Forbes/

About 60 miles north of Manhattan, at the foothills of the Ramapo Mountains and past a few cow pastures, stands the red brick buildings of the old Mid-Orange Correctional Facility in Warwick, New York. In 2011, then-New York Governor Andrew Cuomo shuttered the prison. Now a decade later, 40 acres of penitentiary farmland is being transformed into the new home of Green Thumb Industries, one of the nation’s largest cannabis companies, and its $150-million cultivation and manufacturing site.

By 2023, GTI’s “cannabis campus” will start producing tens of thousands of pounds of marijuana, millions of THC-infused gummies and vape cartridges to fill the shelves of its dispensaries throughout the Empire State.

Ben Kovler, the 42-year-old CEO and founder of Chicago-based Green Thumb Industries, which grows and sells cannabis, edibles, vaporizers and other products across 14 states and reported $79.3 million in year-over-year EBITDA by the end of the second quarter, is standing in the mud as he presides over the groundbreaking ceremony for his new facility.

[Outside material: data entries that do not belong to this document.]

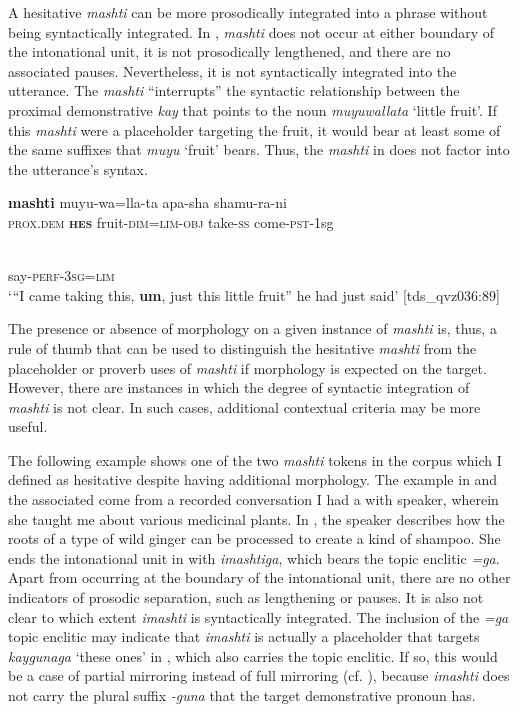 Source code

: \documentclass[output=paper]{langscibook}
\begin{document}
A hesitative \textit{mashti} can be more prosodically integrated into a phrase without being syntactically integrated. In , \textit{mashti} does not occur at either boundary of the intonational unit, it is not prosodically lengthened, and there are no associated pauses. Nevertheless, it is not syntactically integrated into the utterance. The \textit{mashti} “interrupts” the syntactic relationship between the proximal demonstrative \textit{kay} that points to the noun \textit{muyuwallata} ‘little fruit’. If this \textit{mashti} were a placeholder targeting the fruit, it would bear at least some of the same suffixes that \textit{muyu} ‘fruit’ bears. Thus, the \textit{mashti} in  does not factor into the utterance’s syntax.

\ea%
    \label{ex:rice:4}
     {\textbf{mashti}} {muyu-wa=lla-ta}  {apa-sha}  {shamu-ra-ni} \\
    {\textsc{prox.dem}}  {\textbf{\textsc{hes}}}    {fruit-\textsc{dim=lim-obj}}  {take-\textsc{ss}}    {come-\textsc{pst}{}-1sg} \\
    
    \medskip
    
\\
	{say-\textsc{perf-3sg=lim}}\\
    \glt ‘“I came taking this, \textbf{um}, just this little fruit” he had just said’ [tds\_qvz036:89]
    \z

The presence or absence of morphology on a given instance of \textit{mashti} is, thus, a rule of thumb that can be used to distinguish the hesitative \textit{mashti} from the placeholder or proverb uses of \textit{mashti} if morphology is expected on the target. However, there are instances in which the degree of syntactic integration of \textit{mashti} is not clear. In such cases, additional contextual criteria may be more useful.

The following example shows one of the two \textit{mashti} tokens in the corpus which I defined as hesitative despite having additional morphology. The example in  and the associated  come from a recorded conversation I had a with speaker, wherein she taught me about various medicinal plants. In , the speaker describes how the roots of a type of wild ginger can be processed to create a kind of shampoo. She ends the intonational unit in  with \textit{imashtiga}, which bears the topic enclitic \textit{=ga}. Apart from occurring at the boundary of the intonational unit, there are no other indicators of prosodic separation, such as lengthening or pauses. It is also not clear to which extent \textit{imashti} is syntactically integrated. The inclusion of the \textit{=ga} topic enclitic may indicate that \textit{imashti} is actually a placeholder that targets \textit{kaygunaga} ‘these ones’ in , which also carries the topic enclitic. If so, this would be a case of partial mirroring instead of full mirroring (cf. ), because \textit{imashti} does not carry the plural suffix \textit{{}-guna} that the target demonstrative pronoun has.    
\end{document}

“The irony of building a cannabis facility near the grounds of what used to be a federal prison is not lost on us,” Kovler tells a group of union leaders and politicians on a cloudy day in early September. “We understand what happened with the War on Drugs. And we’re planning to flip that around. Change is really in the air, change is happening in the country, change is happening here. And we’re able to go from a place where people used to be locked up for marijuana [to one] where we’re going to employ people and enable opportunity, create wealth and create a positive economic environment.”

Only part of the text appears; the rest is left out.